A number of crashes during the preliminary rounds illustrated just how precarious a sport this is, and how fine the margins are between emerging with victory or leaving empty-handed.
Evans is the sixth-ranked rider in the world but with the current world champion, Sylvain Andre from France, in the field, there were few who tipped the Englishman for gold. However, Evans looked the form rider going into the final and having grabbed the lead from the off, never relinquished first place in a frenetic but ultimately controlled ride.
This victory was the 24-year-old from Manchester’s first major championship win and while he had stated prior to these European Championships that gold was his target, he admitted he was both relieved and delighted to have executed such a performance when it really mattered.
“It was a bit of a whirlwind.

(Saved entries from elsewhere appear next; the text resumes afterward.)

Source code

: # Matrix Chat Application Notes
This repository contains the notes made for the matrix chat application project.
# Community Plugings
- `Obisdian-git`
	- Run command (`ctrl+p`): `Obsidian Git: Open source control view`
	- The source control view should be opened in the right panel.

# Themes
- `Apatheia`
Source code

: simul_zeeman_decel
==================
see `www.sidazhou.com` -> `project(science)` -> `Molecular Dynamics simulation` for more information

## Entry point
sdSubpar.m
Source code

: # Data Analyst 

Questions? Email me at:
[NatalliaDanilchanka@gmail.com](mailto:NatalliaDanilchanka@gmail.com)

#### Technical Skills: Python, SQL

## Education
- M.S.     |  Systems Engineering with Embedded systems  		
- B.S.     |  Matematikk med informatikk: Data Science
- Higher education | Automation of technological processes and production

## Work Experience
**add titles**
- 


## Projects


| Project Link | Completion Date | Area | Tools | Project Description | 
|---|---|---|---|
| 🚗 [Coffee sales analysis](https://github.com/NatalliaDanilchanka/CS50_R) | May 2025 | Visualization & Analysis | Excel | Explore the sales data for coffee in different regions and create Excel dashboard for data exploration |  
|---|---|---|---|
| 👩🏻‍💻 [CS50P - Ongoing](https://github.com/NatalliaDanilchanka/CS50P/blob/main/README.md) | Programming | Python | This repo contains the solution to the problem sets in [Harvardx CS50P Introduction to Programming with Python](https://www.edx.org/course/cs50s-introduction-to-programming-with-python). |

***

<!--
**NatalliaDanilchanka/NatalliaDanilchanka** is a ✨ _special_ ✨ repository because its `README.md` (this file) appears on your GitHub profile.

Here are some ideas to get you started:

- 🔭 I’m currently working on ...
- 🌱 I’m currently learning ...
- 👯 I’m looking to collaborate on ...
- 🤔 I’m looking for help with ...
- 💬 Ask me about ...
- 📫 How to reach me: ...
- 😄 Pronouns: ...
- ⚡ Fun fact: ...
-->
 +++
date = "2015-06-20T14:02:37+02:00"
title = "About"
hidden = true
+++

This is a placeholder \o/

I came into the event knowing I’d not left any stone unturned but you never know how things are going to go,” he said.
“You can never go into a race feeling really confident, especially with the class of riders that were here. So you really have to be firing on all cyclinders to do well and for me to do that in front of a home crowd was amazing.”
In an extraordinary - and entirely unanticipated - turn of events, Evans’ GB teammate Kye Whyte came through to take silver, with the 18-year-old pushing world champion Andre into bronze medal position.
Whyte had talked in the lead-up to this event of the tough time he has had to get to this point in his career, including having to struggle to escape the lifestyle many fall into in his home area of Peckham, South London, bleeding on the brain caused by a crash while racing and his subsequent withdrawal of funding, leaving him in the lurch when it came to pursuing his BMX career.
But the teenager was welcomed back into the GB fold last year and he admits that he cannot quite believe his progress.
“It’s been a long journey to get to this point,” he said.
“If someone had said to me a few years ago I’d be European silver medallist, I wouldn’t have believed it. And for it to be behind my teammate makes it even better.
“To get a silver at this age, in only my first year in elite - I wouldn’t have believed it. It’s really positive for the future too - hopefully it’ll bring more medals.
“I definitely feel like I’ve proven a point to people. There were some people who believed in me but I don’t think even they believed I could reach this level. I think people maybe thought that I could make the final here in Glasgow, but they expected I’d come last or somewhere like that. So to get second, it’s brilliant.”
In the women’s race, things went far more to plan with reigning world champion, Laura Smulders, taking gold ahead of Denmark’s Simone Tetsche and Russia’s Yaroslava Bondarenko, who took silver and bronze.
GB’s top rider, Bethany Shriever, crashed out in the semi-finals but the former world junior champion was understandably disappointed but was able to look at things philosophically.
“I’m glad to walk away from it not injured - that’s the main thing,” the 19-year-old said.
“I’m pretty gutted though. I just didn’t quite get the start I wanted but I didn’t back down and then I came together with another girl and that was it.
It is pretty disappointing but there’s going to be so many other races for me so I just need to take the positives from it and look forward to the next race.
"This is definitely just part of the sport - you’re going to crash. But I’d have loved to have gone through here, especially in front of a home crowd. But it’s just one of those things.”